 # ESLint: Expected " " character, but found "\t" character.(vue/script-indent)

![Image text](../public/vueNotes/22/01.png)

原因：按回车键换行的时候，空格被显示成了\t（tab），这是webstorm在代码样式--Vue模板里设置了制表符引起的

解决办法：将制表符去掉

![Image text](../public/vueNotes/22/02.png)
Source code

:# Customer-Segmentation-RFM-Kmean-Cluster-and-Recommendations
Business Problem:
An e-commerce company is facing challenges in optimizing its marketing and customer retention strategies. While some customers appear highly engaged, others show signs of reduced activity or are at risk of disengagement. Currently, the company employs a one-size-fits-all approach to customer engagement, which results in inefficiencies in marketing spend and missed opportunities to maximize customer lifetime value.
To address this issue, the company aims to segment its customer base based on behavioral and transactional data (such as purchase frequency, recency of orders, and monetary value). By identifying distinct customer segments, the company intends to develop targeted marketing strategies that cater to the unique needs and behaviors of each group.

▶ _YOUR TASK_
Everything in the material above from the line that has "原因：按回车键换行的时候，空" through the line that has "An e-commerce company" must be duplicated exactly, with no other lines given.

▶ _RESPONSE_
原因：按回车键换行的时候，空格被显示成了\t（tab），这是webstorm在代码样式--Vue模板里设置了制表符引起的

解决办法：将制表符去掉

![Image text](../public/vueNotes/22/02.png)
Source code

:# Customer-Segmentation-RFM-Kmean-Cluster-and-Recommendations
Business Problem:
An e-commerce company is facing challenges in optimizing its marketing and customer retention strategies. While some customers appear highly engaged, others show signs of reduced activity or are at risk of disengagement. Currently, the company employs a one-size-fits-all approach to customer engagement, which results in inefficiencies in marketing spend and missed opportunities to maximize customer lifetime value.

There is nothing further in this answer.